### EXERCISE REQUIREMENTS
The whole listing, from first line to last: copy it exactly.

### SUPPLIED RECORDS
=-=-=

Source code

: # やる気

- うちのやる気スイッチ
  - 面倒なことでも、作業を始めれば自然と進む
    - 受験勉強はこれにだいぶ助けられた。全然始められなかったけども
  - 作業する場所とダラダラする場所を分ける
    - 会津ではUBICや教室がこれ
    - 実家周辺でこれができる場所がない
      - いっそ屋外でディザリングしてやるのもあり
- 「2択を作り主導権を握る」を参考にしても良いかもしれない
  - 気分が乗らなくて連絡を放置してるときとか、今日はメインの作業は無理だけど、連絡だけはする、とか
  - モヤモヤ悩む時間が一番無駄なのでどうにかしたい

=-=-=

### ANSWER TO THE EXERCISE
Source code

: # やる気

- うちのやる気スイッチ
  - 面倒なことでも、作業を始めれば自然と進む
    - 受験勉強はこれにだいぶ助けられた。全然始められなかったけども
  - 作業する場所とダラダラする場所を分ける
    - 会津ではUBICや教室がこれ
    - 実家周辺でこれができる場所がない
      - いっそ屋外でディザリングしてやるのもあり
- 「2択を作り主導権を握る」を参考にしても良いかもしれない
  - 気分が乗らなくて連絡を放置してるときとか、今日はメインの作業は無理だけど、連絡だけはする、とか
  - モヤモヤ悩む時間が一番無駄なのでどうにかしたい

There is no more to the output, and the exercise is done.